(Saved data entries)
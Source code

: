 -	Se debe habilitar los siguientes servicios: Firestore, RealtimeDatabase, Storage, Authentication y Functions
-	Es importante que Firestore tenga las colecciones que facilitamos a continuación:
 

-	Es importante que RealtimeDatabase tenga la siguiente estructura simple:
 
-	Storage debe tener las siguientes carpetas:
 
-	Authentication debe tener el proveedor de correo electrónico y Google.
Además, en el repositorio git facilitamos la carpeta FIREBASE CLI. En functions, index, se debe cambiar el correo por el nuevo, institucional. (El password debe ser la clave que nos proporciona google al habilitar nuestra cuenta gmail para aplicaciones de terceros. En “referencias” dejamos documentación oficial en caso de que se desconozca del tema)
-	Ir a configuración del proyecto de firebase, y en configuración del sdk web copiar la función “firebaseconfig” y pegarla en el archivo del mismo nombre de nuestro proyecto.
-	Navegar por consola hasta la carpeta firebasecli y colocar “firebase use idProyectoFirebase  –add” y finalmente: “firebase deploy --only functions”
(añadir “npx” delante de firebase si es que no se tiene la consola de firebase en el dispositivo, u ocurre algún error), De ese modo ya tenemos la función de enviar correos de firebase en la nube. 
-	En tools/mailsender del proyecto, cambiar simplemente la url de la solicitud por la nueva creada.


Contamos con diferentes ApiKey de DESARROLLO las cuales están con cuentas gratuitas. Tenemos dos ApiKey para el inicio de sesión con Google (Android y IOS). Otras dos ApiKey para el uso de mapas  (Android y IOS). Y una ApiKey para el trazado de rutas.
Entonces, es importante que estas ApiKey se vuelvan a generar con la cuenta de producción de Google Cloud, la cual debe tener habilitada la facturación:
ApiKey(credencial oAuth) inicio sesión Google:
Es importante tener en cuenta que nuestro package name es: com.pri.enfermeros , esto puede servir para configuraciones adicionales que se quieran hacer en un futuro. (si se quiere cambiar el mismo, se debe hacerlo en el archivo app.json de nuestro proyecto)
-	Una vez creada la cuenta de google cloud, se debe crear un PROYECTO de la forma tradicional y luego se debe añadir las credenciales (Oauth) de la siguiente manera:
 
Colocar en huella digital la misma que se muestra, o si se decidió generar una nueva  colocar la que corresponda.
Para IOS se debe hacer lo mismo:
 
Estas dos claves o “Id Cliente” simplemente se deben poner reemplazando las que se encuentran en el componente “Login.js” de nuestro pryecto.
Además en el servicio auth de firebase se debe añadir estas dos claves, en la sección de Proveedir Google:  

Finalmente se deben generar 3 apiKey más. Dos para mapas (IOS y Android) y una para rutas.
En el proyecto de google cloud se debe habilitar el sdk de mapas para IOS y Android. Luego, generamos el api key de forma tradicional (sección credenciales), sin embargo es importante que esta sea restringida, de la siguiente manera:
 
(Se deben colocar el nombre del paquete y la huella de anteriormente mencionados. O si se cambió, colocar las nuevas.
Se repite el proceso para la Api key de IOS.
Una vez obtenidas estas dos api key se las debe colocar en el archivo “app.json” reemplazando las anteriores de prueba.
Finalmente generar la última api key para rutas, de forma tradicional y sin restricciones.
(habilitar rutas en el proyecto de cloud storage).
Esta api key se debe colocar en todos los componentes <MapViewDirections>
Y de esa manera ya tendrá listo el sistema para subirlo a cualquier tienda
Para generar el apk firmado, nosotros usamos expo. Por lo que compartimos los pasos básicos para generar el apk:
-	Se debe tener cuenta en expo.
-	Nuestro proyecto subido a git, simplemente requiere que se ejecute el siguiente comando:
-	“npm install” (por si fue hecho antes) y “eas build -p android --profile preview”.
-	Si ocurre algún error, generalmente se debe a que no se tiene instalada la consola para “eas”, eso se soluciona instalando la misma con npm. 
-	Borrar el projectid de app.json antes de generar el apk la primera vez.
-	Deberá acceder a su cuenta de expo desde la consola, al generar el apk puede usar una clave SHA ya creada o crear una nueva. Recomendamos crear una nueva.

#### What is being asked:
The lines holding the word "Firestore" are the answer. Find them in the entries and copy them.

#### Solution to the problem:
: -	Se debe habilitar los siguientes servicios: Firestore, RealtimeDatabase, Storage, Authentication y Functions
-	Es importante que Firestore tenga las colecciones que facilitamos a continuación:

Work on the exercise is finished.